I have chatter, which I believe is from the cam chain tensioner. Is the only way to clean it to remove the carbs again or is there a way to clean it on the bike?

The clutch engages at the very end of the lever. Adjusting doesn't seem to impact it. It seems to work fine (no slippage) and shifts smooth and easily. Is this something I should be concerned about? It is very different from the clutch on my GK.

My gear shift indicator worked until I did the carb work and now it doesn't give me a full number in the indicator. It lights, shows nuetral, but no number I can read. Any guidance?

I won't work on it until next weekend.

RG
 
You can remove the tensioner without removing the carbs, but it so fiddly as to be not worth it.
Anew clutch cable should fix the travel problem.
Do you really need a gear indicator anyway??
Dink
 
Thanks for the info.

I thought there may be some magik lubricant I could run in the engine for a few minutes and it would clean up the cam chain tensioner but I really didn't think so.


I guess I can never have too much practice removing carbs.

I know I don't need a gear indicator I just like things to work.

RG
 
There is a plug for the indicator (at least there was one on my 81 750)
inside the headlight shell that connects it into the harness. Its possible in wrestling the carbs out, or pulling on the harness, you pulled something loose. Also run down the wires that come out of the left side sprocket cover.
The lead for the gear indicator should be in the cluster.

Earl


rgierer said:
I know I don't need a gear indicator I just like things to work.

RG
 
thanks

It would not be the first wire I pulled loose wrestling the carbs. I had to start it with a screwdriver until I found the wire I pulled off for the starter button.

RG
 
If you remove the cam chain tensioner for inspection, you know about the set screw to lock the shaft in place before removal, etc? The fine outer spring commonly loses tension, which can be fixed by winding the spring back one full turn. Also, the seal and two o-rings inside (if like mine) sometimes leak after being disturbed. Best to order them and replace them. Just my experience.
 
Also, order some manifold o-rings if you remove the carbs. If it's been awhile since they were changed, they probably need replacing. Save you from taking the carbs off again.
 
Keith, I know you are 100% right and I even have the o-rings for the manifold but those phillips head screws are not interested in moving and I am a bit fearful of creating a god awful mess that will call for an act of god to resolve. I am happy to replace those bad boys but it seems to be as big a job as rebuilding the carbs.
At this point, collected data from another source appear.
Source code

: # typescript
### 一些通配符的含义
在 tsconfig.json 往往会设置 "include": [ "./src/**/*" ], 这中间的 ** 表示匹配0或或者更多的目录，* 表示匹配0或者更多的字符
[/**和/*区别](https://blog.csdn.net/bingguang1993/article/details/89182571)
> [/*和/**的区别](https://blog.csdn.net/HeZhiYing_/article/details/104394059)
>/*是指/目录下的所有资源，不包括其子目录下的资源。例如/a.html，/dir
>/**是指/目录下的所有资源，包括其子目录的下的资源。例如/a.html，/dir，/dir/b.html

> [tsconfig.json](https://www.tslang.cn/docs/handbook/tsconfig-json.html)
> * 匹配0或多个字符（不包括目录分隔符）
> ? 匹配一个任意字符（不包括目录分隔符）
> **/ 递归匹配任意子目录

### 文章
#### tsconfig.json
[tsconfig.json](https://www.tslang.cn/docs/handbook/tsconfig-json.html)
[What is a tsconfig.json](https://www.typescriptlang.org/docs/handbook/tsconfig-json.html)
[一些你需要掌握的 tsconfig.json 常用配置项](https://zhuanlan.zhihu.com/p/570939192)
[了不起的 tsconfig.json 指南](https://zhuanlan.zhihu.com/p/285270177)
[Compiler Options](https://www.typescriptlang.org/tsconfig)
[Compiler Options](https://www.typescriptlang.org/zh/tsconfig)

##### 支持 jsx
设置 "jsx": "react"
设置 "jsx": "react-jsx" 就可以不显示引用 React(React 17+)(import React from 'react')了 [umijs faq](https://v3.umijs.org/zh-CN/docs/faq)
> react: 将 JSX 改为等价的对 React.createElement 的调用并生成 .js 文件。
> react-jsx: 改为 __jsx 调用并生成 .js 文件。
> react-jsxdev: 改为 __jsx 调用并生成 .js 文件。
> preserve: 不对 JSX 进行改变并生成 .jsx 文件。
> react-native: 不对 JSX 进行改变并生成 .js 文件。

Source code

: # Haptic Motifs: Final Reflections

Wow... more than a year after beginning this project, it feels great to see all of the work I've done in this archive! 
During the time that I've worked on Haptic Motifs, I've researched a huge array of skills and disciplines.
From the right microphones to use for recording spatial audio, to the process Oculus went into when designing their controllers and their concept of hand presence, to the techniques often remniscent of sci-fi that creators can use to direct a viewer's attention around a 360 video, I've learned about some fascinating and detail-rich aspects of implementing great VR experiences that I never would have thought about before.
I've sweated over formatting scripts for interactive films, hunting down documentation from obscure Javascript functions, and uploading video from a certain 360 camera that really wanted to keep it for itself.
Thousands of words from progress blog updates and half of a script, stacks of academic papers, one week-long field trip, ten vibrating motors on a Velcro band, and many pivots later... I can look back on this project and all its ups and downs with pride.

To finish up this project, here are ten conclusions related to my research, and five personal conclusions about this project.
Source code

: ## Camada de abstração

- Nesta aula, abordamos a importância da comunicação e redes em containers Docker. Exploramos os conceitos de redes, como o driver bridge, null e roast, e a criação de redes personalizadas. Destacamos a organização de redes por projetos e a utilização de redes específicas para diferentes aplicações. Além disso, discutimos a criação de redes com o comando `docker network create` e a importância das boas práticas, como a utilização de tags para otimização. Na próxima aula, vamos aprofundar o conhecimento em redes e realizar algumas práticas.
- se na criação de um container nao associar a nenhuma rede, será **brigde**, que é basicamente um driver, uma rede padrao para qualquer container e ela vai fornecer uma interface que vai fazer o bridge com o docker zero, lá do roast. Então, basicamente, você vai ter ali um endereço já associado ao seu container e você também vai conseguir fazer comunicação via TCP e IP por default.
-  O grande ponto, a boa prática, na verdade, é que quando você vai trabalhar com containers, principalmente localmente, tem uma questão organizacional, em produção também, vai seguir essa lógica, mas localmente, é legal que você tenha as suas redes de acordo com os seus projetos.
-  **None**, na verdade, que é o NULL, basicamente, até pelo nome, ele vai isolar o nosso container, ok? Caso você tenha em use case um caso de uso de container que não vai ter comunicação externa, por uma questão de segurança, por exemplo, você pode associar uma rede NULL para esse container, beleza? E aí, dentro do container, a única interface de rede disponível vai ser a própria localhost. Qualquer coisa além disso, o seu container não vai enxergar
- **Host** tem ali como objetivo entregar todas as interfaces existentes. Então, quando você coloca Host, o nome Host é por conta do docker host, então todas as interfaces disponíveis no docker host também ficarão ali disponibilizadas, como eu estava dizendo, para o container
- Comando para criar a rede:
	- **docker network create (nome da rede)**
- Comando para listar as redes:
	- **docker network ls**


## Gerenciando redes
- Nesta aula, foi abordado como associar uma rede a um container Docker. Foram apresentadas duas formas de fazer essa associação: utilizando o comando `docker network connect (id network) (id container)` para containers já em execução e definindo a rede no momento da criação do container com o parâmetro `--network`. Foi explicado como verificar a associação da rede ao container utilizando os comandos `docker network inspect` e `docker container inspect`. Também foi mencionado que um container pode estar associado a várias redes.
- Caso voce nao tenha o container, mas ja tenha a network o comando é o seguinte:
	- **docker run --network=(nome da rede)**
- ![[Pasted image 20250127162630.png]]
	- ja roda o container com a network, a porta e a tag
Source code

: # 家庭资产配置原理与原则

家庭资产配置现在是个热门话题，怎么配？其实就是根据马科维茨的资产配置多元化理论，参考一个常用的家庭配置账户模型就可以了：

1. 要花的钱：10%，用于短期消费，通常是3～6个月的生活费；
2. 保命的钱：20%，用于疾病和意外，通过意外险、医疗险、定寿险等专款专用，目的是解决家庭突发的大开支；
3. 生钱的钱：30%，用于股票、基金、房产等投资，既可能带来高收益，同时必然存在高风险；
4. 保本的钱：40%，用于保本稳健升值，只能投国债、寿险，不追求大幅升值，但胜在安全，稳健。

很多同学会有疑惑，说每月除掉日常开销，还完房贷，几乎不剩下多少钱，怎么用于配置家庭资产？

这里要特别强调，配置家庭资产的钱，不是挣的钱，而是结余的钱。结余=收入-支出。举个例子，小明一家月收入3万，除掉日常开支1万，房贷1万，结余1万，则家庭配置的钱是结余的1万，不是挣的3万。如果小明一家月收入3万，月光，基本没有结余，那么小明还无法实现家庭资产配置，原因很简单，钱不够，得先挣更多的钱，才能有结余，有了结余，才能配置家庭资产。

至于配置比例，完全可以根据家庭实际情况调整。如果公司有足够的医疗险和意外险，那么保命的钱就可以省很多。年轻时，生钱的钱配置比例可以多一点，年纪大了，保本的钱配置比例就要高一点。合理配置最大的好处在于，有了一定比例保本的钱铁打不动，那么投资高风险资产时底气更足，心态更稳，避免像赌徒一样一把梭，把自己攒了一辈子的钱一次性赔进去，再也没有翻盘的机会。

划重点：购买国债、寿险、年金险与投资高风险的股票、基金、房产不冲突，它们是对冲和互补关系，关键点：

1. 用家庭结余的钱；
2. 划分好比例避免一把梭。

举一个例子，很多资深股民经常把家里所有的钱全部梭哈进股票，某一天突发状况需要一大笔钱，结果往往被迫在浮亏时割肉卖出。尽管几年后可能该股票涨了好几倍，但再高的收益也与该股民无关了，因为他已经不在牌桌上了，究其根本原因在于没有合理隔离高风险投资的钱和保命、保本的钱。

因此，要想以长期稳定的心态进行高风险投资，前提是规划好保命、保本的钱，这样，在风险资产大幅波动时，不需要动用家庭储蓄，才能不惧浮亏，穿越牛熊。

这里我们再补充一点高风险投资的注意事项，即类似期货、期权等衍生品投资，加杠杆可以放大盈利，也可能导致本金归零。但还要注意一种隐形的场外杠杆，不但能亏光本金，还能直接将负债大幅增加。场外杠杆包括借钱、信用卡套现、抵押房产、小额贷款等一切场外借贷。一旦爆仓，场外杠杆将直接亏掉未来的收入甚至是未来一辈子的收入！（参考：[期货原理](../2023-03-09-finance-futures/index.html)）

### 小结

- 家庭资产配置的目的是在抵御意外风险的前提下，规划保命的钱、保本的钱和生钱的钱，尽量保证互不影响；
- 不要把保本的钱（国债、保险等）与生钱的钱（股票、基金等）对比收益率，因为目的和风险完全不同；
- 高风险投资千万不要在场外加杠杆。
Any guidance?

R
 
rgierer said:
Keith, I know you are 100% right and I even have the o-rings for the manifold but those phillips head screws are not interested in moving and I am a bit fearful of creating a god awful mess that will call for an act of god to resolve. I am happy to replace those bad boys but it seems to be as big a job as rebuilding the carbs. Any guidance?

R
Yes, I know they can be tight.
You really need to find a bit that fits very well. This may mean going out and getting one, not just using the closest fitting bit in your garage.
I also always use an impact driver and a large hammer. I've always had good luck removing them. Sometimes you just have to get a "feel" for it. If you start twisting the driver just before the hit, you can round out the Phillips. You have to hit and apply pressure at the same time. Of course, make sure the driver is twisted in the right direction before using. I would not attempt loosening these screws with just a regular screwdriver, no matter how well it fits.
It may help to spray a little penetrating lube first, as long as you wipe it out of the bit area before trying. Give the screw a good solid whack or two with the impact driver before trying too. This may help loosen the threads up.
If you do mess up the heads, you can still cut or pound a slot into the head and try it with a slotted screwdriver bit the same size as the tool you used to make the new slot. Some members here even use a dremel to cut the heads off I hear. Hopefully, you won't get to that piont.
I really think the o-rings should be replaced and those cursed Phillips replaced with Allens though.
Just use a good fitting bit/impact driver and I think you'll be fine. If your screws have previous damage, it can help to use a LITTLE larger bit than would have been necessary with perfect screws. Place the bit into the screw and give it a good whack to help seat the larger bit first. Then procede with another good whack or two to try to loosen the threads up.
Be sure to apply some hi-temp' bearing grease to the new o-rings to help them last and torque the new Allens to 6 ft/lb. Good luck! :)
 
At the risk of sounding thick.....Does the airbox actually come out of there so I can increase access with a hammer?

R
 
rgierer said:
At the risk of sounding thick.....Does the airbox actually come out of there so I can increase access with a hammer?

R
Yes it comes out. I've had pod filters for years now, do I don't remember exactly. If similar to my '79 1000:
You have to remove the filter housing under the seat first. Just a bolt and a large hose clamp that attaches it to the main box. Then a couple of bolts are at the top of the main box as best I remember.
Like many GS's', getting the carbs and airbox back on is a lot of fun. :roll:
 
I've successfully removed the intake boot phillips screws with an impact driver and no drama. My hammer stroke was too long for the inside screws, so I had to think of something. In the end I ended up managing to impact-drive off the top or bottom phillips screw and then using the boot itself like a wrench, twisting it to the side to undo the other screw. I put them back on after replacing the o-rings but I didn't make the phillips screws tight enough out of fear! I took them off again easily and replaced the phillips screws with nice-looking black allen screws (black is grade 6 I think) a hardware store near me had. Now I was able to torque them properly too.